Legislators want the military to spend $140 million on parts for 20 more Raptors, to be completed after Barack Obama takes office in January. But the Pentagon said it would spend only $50 million, enough to start building another four Raptors, and let the new Administration decide whether it wants any more Raptors after that.
But with Bob Gates tapped to continue leading the Pentagon under Obama, the F-22's chances are pretty slim. Gates and his deputies long have favored the smaller, cheaper F-35 over the faster, stealthier F-22 -- and, more broadly, ground forces over air forces. "Any bets on the F-22 outcome?" the AFA asks rhetorically.
The impending end of the F-22 line means the Air Force "is in danger of losing its ability to guarantee air dominance," analyst Rebecca Grant writes in the AFA's monthly magazine. Why?
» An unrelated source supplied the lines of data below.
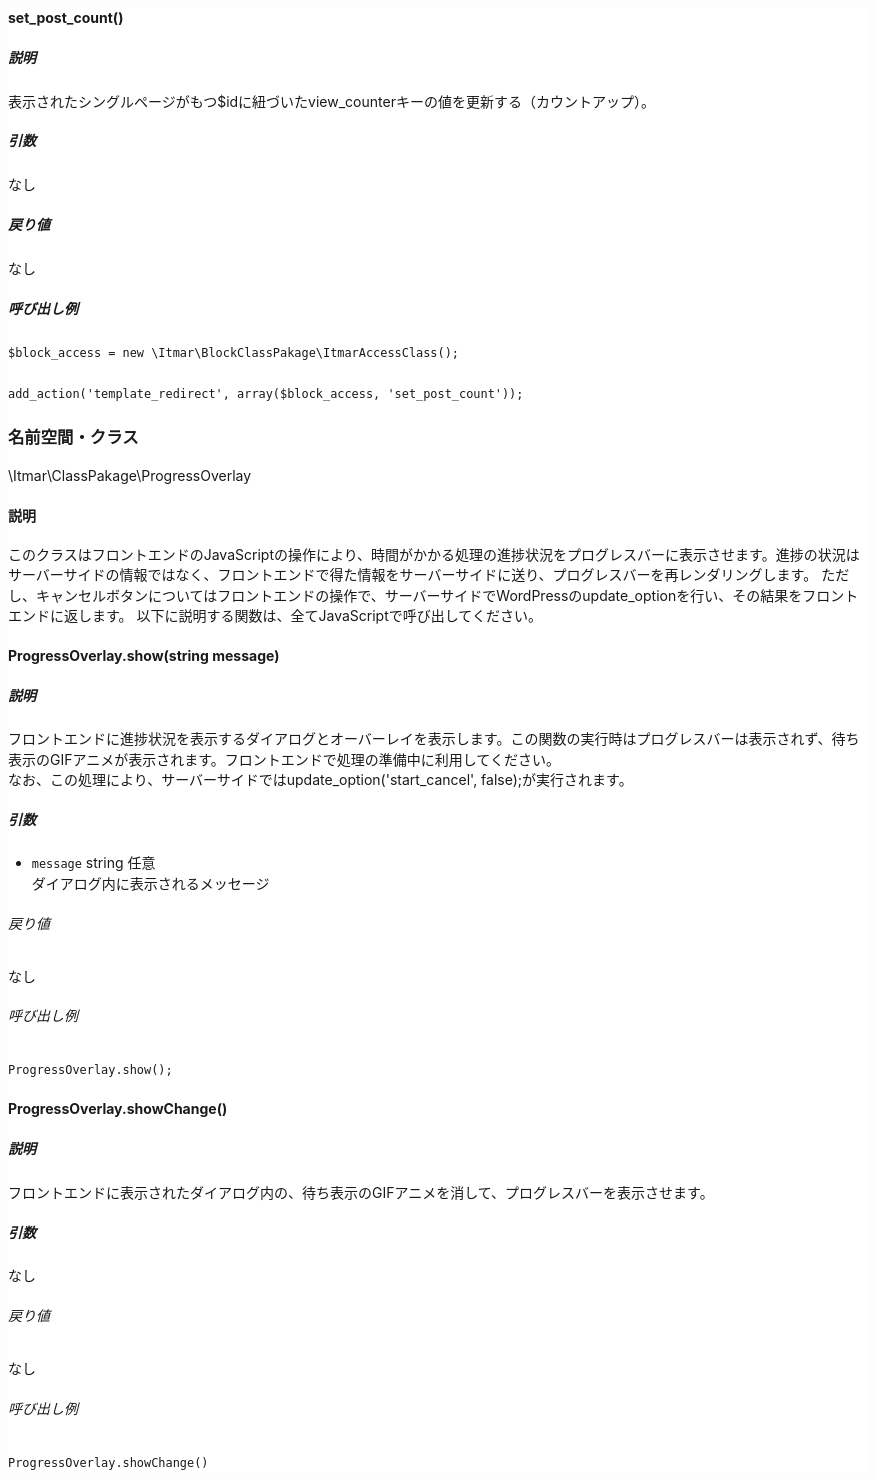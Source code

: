 #### set_post_count()
##### 説明
表示されたシングルページがもつ$idに紐づいたview_counterキーの値を更新する（カウントアップ）。  
##### 引数
なし

##### 戻り値
なし
##### 呼び出し例
```
$block_access = new \Itmar\BlockClassPakage\ItmarAccessClass();

add_action('template_redirect', array($block_access, 'set_post_count'));

```
  
### 名前空間・クラス
\Itmar\ClassPakage\ProgressOverlay

#### 説明
このクラスはフロントエンドのJavaScriptの操作により、時間がかかる処理の進捗状況をプログレスバーに表示させます。進捗の状況はサーバーサイドの情報ではなく、フロントエンドで得た情報をサーバーサイドに送り、プログレスバーを再レンダリングします。
ただし、キャンセルボタンについてはフロントエンドの操作で、サーバーサイドでWordPressのupdate_optionを行い、その結果をフロントエンドに返します。
以下に説明する関数は、全てJavaScriptで呼び出してください。  

#### ProgressOverlay.show(string message)
##### 説明
フロントエンドに進捗状況を表示するダイアログとオーバーレイを表示します。この関数の実行時はプログレスバーは表示されず、待ち表示のGIFアニメが表示されます。フロントエンドで処理の準備中に利用してください。  
なお、この処理により、サーバーサイドではupdate_option('start_cancel', false);が実行されます。
##### 引数
- `message` string 任意   
ダイアログ内に表示されるメッセージ

###### 戻り値
なし
###### 呼び出し例
```
ProgressOverlay.show();
```

#### ProgressOverlay.showChange()
##### 説明
フロントエンドに表示されたダイアログ内の、待ち表示のGIFアニメを消して、プログレスバーを表示させます。
##### 引数
なし
###### 戻り値
なし
###### 呼び出し例
```
ProgressOverlay.showChange()
```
Because the F-35 really is a ground-attack plane, not an air-to-air fighter, and the air service refuses to consider buying more, non-stealthy F-16s or F-15s to fight enemy planes.
It was a "bold decision," Grant writes, considering how well "aluminum" F-16s, F-15s and F-111s performed over Iraq in 1991.
The F-15E fighter-bomber, in particular, "was still in production, and it would have been easy indeed for the Air Force to make a case for a big new buy based on combat results."
The Air Force banked everything on the F-22, instead, hoping to buy as many as 750 of the elusive jets. But the stealth fighter's high pricetag -- up to $300 million apiece, depending on how you parse it -- made it a tempting target for cuts. The planned total steadily dropped from 750 to the current 190. With the Air Force dead set against buying anything but F-22s and, later, F-35s, "by 2024, the
USAF would be short of its requirement of 2,250 fighters by some 800 aircraft" due to old aluminum fighters being retired.
And at that point, the Air Force no longer can guarantee control of the skies, the AFA contends.
But the Pentagon, under Gates, long has insisted that the F-35 has adequate air-to-air capability.
And besides, new versions of the F-15 and F-16 are still in production for foreign customers. There's no reason the Air Force can't reverse its "F-22-or-nothing" policy. After all, the Navy did the same thing when it abandoned the new DDG-1000 stealth destroyer for older DDG-51s.